▶ Required work
Within the data that follows, set down exactly the lines from the one containing "### 3.2 产品定位算法步骤详解" through the one containing "3. **评估竞争对手的产品**：分析竞争对手的产品，找出它们的优缺点。这有助于确定自己的产品应该 how", both ends included.

^^^^

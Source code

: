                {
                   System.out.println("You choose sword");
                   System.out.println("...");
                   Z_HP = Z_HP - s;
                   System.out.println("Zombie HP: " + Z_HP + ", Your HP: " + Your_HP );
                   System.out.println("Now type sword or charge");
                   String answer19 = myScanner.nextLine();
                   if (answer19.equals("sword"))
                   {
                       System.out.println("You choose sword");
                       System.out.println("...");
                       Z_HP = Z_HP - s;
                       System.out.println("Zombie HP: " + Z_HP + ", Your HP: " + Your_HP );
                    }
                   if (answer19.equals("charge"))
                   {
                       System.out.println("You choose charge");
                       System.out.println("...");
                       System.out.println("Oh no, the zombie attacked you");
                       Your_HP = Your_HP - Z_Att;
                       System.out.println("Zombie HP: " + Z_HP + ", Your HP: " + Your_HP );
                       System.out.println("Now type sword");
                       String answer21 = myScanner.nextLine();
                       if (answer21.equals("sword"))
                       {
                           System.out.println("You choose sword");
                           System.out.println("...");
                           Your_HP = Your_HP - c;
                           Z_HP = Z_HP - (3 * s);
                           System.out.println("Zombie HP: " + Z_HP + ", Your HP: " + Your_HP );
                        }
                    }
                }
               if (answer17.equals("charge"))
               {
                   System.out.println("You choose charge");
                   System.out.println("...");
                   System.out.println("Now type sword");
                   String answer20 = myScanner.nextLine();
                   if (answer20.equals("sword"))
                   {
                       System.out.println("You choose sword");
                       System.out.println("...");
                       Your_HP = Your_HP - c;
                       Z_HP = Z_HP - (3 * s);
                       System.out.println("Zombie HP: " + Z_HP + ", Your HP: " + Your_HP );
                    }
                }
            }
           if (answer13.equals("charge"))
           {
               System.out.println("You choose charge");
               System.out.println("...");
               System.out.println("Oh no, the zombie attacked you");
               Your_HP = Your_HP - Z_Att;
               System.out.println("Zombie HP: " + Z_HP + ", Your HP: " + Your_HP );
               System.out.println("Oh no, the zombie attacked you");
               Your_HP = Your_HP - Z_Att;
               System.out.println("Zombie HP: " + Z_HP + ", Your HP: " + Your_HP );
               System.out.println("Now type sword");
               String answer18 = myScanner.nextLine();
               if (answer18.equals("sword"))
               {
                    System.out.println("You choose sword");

^^^^

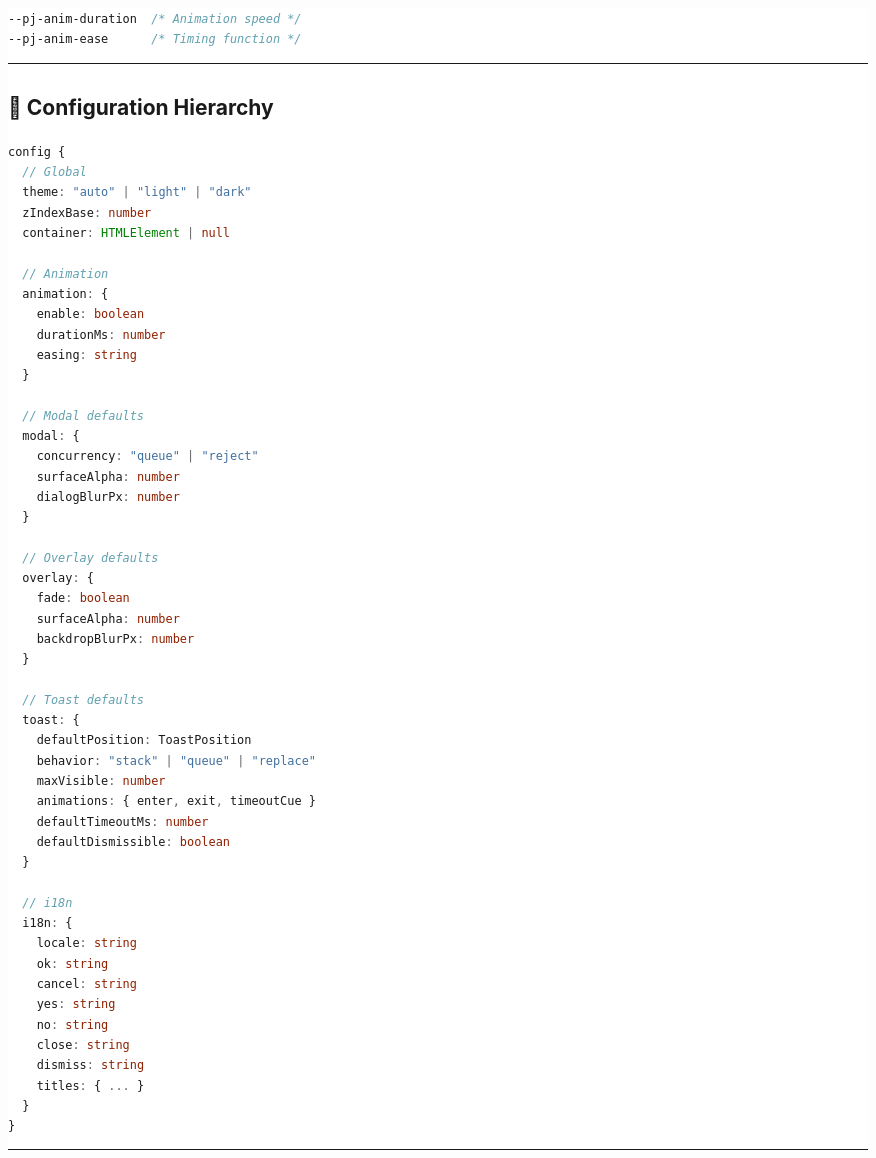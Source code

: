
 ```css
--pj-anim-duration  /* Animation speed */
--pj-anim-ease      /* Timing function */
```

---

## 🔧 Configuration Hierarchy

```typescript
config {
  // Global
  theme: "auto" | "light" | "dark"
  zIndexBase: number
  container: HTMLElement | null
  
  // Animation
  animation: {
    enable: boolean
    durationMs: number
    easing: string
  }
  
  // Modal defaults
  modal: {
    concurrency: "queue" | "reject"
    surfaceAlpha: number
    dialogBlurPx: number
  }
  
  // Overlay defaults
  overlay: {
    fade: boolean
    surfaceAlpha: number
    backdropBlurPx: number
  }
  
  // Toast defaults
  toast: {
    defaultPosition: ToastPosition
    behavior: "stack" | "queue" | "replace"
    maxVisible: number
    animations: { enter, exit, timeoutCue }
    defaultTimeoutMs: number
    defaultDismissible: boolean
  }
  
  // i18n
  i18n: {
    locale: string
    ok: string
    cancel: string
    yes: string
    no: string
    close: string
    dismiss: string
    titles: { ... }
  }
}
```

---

^^^^

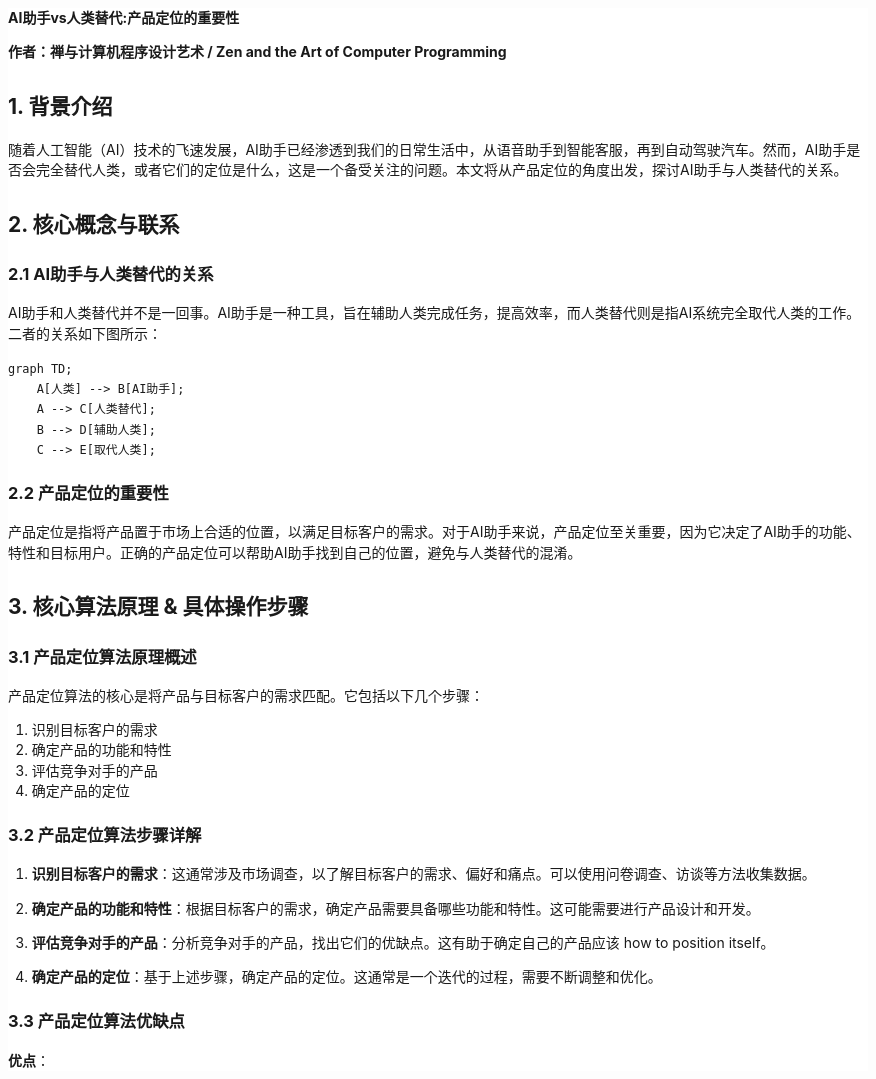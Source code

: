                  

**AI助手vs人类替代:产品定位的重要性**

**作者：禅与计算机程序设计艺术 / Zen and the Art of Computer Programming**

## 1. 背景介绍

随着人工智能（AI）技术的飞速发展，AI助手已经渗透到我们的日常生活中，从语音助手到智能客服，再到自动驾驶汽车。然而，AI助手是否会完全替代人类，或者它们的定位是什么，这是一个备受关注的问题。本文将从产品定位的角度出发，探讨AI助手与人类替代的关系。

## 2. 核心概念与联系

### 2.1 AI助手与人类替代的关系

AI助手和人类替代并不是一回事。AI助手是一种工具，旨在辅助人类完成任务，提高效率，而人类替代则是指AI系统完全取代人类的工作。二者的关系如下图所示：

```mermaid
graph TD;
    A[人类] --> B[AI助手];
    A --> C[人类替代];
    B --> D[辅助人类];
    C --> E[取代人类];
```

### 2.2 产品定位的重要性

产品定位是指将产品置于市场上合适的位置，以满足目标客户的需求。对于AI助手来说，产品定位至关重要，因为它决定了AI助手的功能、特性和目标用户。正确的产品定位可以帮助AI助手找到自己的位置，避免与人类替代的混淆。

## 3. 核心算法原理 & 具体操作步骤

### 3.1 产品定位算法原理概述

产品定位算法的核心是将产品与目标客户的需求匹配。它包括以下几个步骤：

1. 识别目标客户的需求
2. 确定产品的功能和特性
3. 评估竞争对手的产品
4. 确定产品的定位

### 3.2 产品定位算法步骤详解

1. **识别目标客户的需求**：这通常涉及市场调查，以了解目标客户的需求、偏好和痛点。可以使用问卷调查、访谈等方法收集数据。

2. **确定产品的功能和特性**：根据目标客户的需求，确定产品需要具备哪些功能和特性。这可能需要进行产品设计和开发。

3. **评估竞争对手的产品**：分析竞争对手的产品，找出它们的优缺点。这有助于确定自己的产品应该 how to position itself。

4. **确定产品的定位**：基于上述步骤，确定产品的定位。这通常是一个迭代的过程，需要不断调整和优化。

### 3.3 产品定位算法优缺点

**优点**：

^^^^

▶ Written answer
### 3.2 产品定位算法步骤详解

1. **识别目标客户的需求**：这通常涉及市场调查，以了解目标客户的需求、偏好和痛点。可以使用问卷调查、访谈等方法收集数据。

2. **确定产品的功能和特性**：根据目标客户的需求，确定产品需要具备哪些功能和特性。这可能需要进行产品设计和开发。

3. **评估竞争对手的产品**：分析竞争对手的产品，找出它们的优缺点。这有助于确定自己的产品应该 how to position itself。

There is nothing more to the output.